We volgen de kust naar San Martinho do Porto, waar volgens onze Rough Guide een rustig strand bij het gehucht Gralha moet zijn. Het kost enige moeite, maar we vinden het uiteindelijk wel. Inderdaad, het is zo goed als verlaten. Zwemmen is niet aan te bevelen, aangezien de Atlantische Oceaan een gevaarlijke onderstroom heeft hier.

's avonds eten we in de Estalegem do Convento een uitstekend restaurant, dat zich kan meten met de  Pousada.

Dinsdag 29 mei 2001

We rijden naar Leiria. Hoewel het maar 60 kilometer van Óbidos ligt, doen we er 2 uur over. De wegen zijn smal en overvol. In Leiria zelf kost het wat moeite een hotelkamer te vinden. Twee adressen zijn vol, een derde bestaat niet meer. We vinden uiteindelijk  een kamer in hotel Eurosol, een zakenhotel, dat de sporen van de jaren zeventig nog niet heeft kunnen uitwissen. De receptionist raakt in verwarring als blijkt dat het tweepersoonsbed voor twee mannen is bedoeld, maar hij geeft zich snel gewonnen. De bell boy is wat meer van zijn stuk en probeert ons zoveel mogelijk te ontlopen in de dagen die volgen. We lunchen in het hotelrestaurant, dat zich op de bovenste etage bevindt en een mooi uitzicht heeft. 's middags vraag ik bij de receptie waar ik een emailtje kan versturen. De receptionist neemt me meteen het kantoor in, stuurt een administratieve collega van haar werkplek weg en laat me m'n gang gaan. Wat een service! Ik voel me toch wat opgelaten en houd het kort. Later vinden we in de stad een internetcafé in een boekhandel. Daarna brengen we een bliksembezoek aan het kasteel van Leiria (de enige bezienswaardigheid hier), want Erik heeft 's middags nog een afspraak in het hotel voor een massage. Ik ga onderwijl even zwemmen in het zwembad. De afkoeling kan ik goed gebruiken: het was vandaag 38 graden.
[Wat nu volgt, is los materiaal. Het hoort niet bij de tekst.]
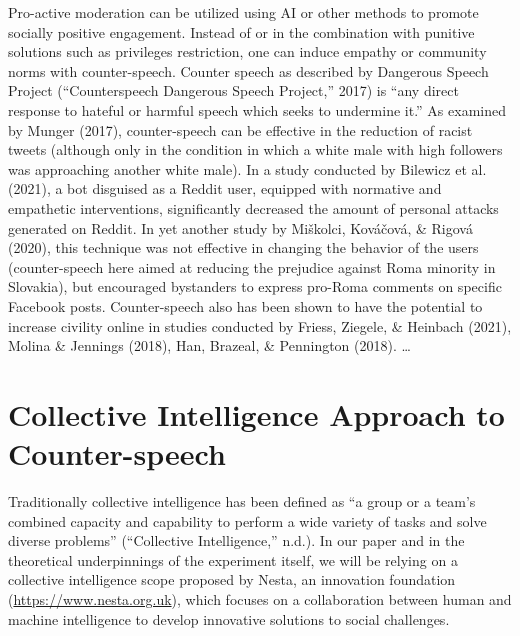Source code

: \documentclass[
  10pt,
  dvipsnames,enabledeprecatedfontcommands]{scrartcl}
\begin{document}
Pro-active moderation can be utilized using AI or other methods to
promote socially positive engagement. Instead of or in the combination
with punitive solutions such as privileges restriction, one can induce
empathy or community norms with counter-speech. Counter speech as
described by Dangerous Speech Project ({``Counterspeech {{}} {Dangerous}
{Speech} {Project},''} 2017) is ``any direct response to hateful or
harmful speech which seeks to undermine it.'' As examined by Munger
(2017), counter-speech can be effective in the reduction of racist
tweets (although only in the condition in which a white male with high
followers was approaching another white male). In a study conducted by
Bilewicz et al. (2021), a bot disguised as a Reddit user, equipped with
normative and empathetic interventions, significantly decreased the
amount of personal attacks generated on Reddit. In yet another study by
Miškolci, Kováčová, \& Rigová (2020), this technique was not effective
in changing the behavior of the users (counter-speech here aimed at
reducing the prejudice against Roma minority in Slovakia), but
encouraged bystanders to express pro-Roma comments on specific Facebook
posts. Counter-speech also has been shown to have the potential to
increase civility online in studies conducted by Friess, Ziegele, \&
Heinbach (2021), Molina \& Jennings (2018), Han, Brazeal, \& Pennington
(2018). \ldots{}

\hypertarget{collective-intelligence-approach-to-counter-speech}{%
\section{Collective Intelligence Approach to
Counter-speech}\label{collective-intelligence-approach-to-counter-speech}}

Traditionally collective intelligence has been defined as ``a group or a
team's combined capacity and capability to perform a wide variety of
tasks and solve diverse problems'' ({``Collective {Intelligence},''}
n.d.). In our paper and in the theoretical underpinnings of the
experiment itself, we will be relying on a collective intelligence scope
proposed by Nesta, an innovation foundation
(\url{https://www.nesta.org.uk}), which focuses on a collaboration
between human and machine intelligence to develop innovative solutions
to social challenges.
\end{document}
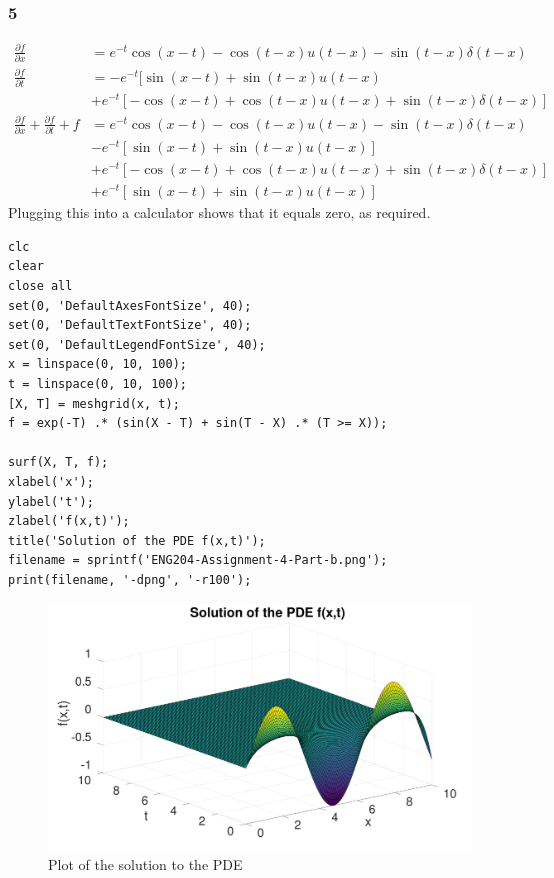 \documentclass[11pt]{article}
\begin{document}
\subsubsection{5}
\label{sec:orge6fc743}
\begin{align*}
\frac{\partial f}{\partial x}&=e^{-t}\cos(x-t)-\cos(t-x)u(t-x)-\sin(t-x)\delta(t-x)\\
\frac{\partial f}{\partial t}&=-e^{-t}[\sin(x-t)+\sin(t-x)u(t-x) \\
&+e^{-t}[-\cos(x-t)+\cos(t-x)u(t-x)+\sin(t-x)\delta(t-x)] \\
\frac{\partial f}{\partial x}+\frac{\partial f}{\partial t}+f &=e^{-t}\cos(x-t)-\cos(t-x)u(t-x)-\sin(t-x)\delta(t-x)\\
&-e^{-t}[\sin(x-t)+\sin(t-x)u(t-x)]\\
&+e^{-t}[-\cos(x-t)+\cos(t-x)u(t-x)+\sin(t-x)\delta(t-x)]\\
&+e^{-t}[\sin(x-t)+\sin(t-x)u(t-x)]
\end{align*}
Plugging this into a calculator shows that it equals zero, as required.
\begin{verbatim}
clc
clear
close all
set(0, 'DefaultAxesFontSize', 40);
set(0, 'DefaultTextFontSize', 40);
set(0, 'DefaultLegendFontSize', 40);
x = linspace(0, 10, 100);
t = linspace(0, 10, 100);
[X, T] = meshgrid(x, t);
f = exp(-T) .* (sin(X - T) + sin(T - X) .* (T >= X));

surf(X, T, f);
xlabel('x');
ylabel('t');
zlabel('f(x,t)');
title('Solution of the PDE f(x,t)');
filename = sprintf('ENG204-Assignment-4-Part-b.png');
print(filename, '-dpng', '-r100');
\end{verbatim}
\begin{FIGURE}
\begin{figure}[H]
\centering
\includegraphics[width=.9\linewidth]{ENG204-Assignment-4-Part-b.png}
\caption{Plot of the solution to the PDE}
\end{figure}
\end{FIGURE}
\end{document}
's avonds eten we heel eenvoudig in een buurtrestaurantje. Wel aardig en spotgoedkoop.

Woensdag 30 mei 2001

Leiria mag dan zelf niet veel bezienswaardigheden hebben, het ligt wel strategisch om de omgeving te verkennen. We beginnen onze tocht van vandaag in Fatima. Het meest voor de hand liggende reisdoel in de streek. In Fatima verscheen in 1917 de maagd Maria in een eikenboom aan drie herderskinderen. Twee van hen konden daar maar kort van nagenieten, aangezien ze twee jaar later tijdens een griepepidemie bezweken. Het wonder werd met scepsis begroet. De anti-religieuze regering beschuldigde de kerk van een publiciteitsstunt om haar blazoen op te poetsen. De kerk was bang voor een "vals alarm". Maar bij de derde verschijning zagen 70.000 getuigen het "wonder van de zon". Daarna was er geen houden meer aan. ZiekenFatima werden genezen, blinden konden weer zien, lammen weer lopen, stommen spreken: het kon niet op. Gek genoeg konden alleen de kinderen Maria zien en horen en alleen Lucia, de oudste kon met haar spreken. Aan haar werden de drie geheimen van Fatima verteld. Het eerste was dat er vrede zou  komen (de 1e wereldoorlog was in volle gang op dat moment), het tweede was dat Rusland bekeerd zou worden en in vrede zou voortgaan. Als dat niet gebeurde zou Rusland haar fouten over de wereld verspreiden en de kerk vervolgen. Dit was een paar weken voor de Russische Oktoberrevolutie. Het derde geheim, bleef dat ook. Het lag lange tijd in burealade van de paus in het Vaticaan. Nu schijnt Lucia, het overlevende herderskind het toch te hebben geopenbaard.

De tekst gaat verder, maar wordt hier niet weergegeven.